• _Your assignment_
Using the listing below, select the lines with the word "늘리거나" and copy them.

• _Exercise input_
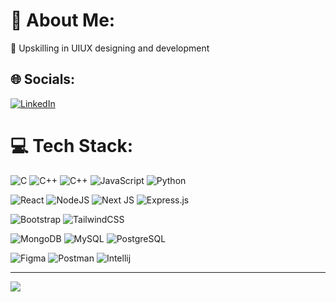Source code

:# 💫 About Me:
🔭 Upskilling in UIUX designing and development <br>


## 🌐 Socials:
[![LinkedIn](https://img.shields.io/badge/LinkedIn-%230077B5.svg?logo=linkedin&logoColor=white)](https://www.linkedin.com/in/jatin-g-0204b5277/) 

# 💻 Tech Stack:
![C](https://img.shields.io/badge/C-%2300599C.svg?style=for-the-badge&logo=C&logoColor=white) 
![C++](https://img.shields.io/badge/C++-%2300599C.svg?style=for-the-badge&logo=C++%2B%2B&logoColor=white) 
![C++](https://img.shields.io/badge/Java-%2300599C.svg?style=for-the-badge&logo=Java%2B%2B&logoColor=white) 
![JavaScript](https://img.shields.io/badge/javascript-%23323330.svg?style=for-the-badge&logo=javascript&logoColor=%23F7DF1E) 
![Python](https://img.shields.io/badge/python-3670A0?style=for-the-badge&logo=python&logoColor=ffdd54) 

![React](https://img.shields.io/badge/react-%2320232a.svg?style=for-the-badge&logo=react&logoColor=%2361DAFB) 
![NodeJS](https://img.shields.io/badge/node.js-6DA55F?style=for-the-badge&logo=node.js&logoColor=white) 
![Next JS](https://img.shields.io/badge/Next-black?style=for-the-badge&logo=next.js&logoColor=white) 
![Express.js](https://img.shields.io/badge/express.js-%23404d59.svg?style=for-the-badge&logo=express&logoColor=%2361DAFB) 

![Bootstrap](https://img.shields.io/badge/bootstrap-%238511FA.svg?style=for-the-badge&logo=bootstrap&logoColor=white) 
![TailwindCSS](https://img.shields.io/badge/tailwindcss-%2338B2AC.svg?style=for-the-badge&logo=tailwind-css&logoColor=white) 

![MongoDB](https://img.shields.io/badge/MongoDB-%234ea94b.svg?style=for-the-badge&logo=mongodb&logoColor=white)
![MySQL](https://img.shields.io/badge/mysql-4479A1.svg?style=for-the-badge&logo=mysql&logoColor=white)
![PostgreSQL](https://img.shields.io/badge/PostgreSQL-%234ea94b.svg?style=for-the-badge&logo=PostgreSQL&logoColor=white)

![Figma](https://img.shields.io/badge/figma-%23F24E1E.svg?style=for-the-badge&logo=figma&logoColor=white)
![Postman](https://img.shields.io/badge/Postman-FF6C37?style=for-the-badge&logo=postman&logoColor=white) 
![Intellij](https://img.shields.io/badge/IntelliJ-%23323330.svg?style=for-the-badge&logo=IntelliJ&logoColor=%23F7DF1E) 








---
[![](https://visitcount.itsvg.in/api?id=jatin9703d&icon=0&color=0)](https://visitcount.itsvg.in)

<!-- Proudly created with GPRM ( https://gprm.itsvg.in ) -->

---

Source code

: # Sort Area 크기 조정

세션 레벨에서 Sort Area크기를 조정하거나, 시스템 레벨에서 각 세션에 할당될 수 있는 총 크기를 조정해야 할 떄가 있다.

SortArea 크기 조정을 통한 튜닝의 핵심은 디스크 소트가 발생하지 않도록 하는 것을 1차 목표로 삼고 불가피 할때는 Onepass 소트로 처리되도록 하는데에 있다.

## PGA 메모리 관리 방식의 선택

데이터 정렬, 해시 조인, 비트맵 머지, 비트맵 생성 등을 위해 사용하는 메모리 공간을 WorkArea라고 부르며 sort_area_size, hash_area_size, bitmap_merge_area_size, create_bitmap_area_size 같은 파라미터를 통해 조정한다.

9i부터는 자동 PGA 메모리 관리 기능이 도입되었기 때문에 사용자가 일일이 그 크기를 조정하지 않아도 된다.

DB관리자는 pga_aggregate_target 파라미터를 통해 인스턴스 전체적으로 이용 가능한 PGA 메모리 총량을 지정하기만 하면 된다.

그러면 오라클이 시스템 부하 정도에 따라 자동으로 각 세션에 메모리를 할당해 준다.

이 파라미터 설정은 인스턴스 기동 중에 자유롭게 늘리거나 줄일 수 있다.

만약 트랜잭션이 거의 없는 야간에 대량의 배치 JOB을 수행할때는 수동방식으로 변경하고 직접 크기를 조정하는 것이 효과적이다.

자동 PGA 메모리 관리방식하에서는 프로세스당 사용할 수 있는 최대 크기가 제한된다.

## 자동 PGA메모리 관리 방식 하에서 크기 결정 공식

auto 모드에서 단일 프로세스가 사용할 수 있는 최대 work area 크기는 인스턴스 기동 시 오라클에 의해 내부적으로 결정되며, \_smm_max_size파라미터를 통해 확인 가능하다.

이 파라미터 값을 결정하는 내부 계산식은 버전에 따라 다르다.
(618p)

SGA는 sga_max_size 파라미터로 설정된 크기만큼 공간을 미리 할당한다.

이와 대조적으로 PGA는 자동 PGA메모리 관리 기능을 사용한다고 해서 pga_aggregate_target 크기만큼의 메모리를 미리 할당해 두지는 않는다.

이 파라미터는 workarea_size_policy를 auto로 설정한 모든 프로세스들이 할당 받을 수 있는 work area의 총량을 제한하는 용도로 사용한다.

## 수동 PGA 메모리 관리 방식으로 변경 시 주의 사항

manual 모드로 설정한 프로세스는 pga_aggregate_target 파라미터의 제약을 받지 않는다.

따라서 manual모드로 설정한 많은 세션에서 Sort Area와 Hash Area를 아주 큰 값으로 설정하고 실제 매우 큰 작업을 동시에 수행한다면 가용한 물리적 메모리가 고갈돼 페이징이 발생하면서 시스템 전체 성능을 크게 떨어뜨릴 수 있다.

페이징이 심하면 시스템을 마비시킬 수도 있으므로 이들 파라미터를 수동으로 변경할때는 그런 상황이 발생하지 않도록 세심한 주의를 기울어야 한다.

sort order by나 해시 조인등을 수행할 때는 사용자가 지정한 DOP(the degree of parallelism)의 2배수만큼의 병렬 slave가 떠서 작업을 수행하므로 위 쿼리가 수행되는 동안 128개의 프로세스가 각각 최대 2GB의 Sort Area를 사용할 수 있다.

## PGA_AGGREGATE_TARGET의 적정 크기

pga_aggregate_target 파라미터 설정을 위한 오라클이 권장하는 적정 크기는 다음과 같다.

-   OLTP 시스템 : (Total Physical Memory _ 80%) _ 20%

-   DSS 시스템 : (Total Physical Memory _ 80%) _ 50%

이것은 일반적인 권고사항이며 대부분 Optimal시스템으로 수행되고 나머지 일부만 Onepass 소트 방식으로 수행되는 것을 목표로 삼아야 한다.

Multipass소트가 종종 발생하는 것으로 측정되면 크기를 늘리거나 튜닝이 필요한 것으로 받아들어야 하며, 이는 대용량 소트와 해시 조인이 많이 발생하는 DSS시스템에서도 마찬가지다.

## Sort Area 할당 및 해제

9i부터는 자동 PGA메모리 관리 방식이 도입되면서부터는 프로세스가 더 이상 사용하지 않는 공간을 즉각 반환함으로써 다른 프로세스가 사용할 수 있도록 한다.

• _Expected answer_
이 파라미터 설정은 인스턴스 기동 중에 자유롭게 늘리거나 줄일 수 있다.
Multipass소트가 종종 발생하는 것으로 측정되면 크기를 늘리거나 튜닝이 필요한 것으로 받아들어야 하며, 이는 대용량 소트와 해시 조인이 많이 발생하는 DSS시스템에서도 마찬가지다.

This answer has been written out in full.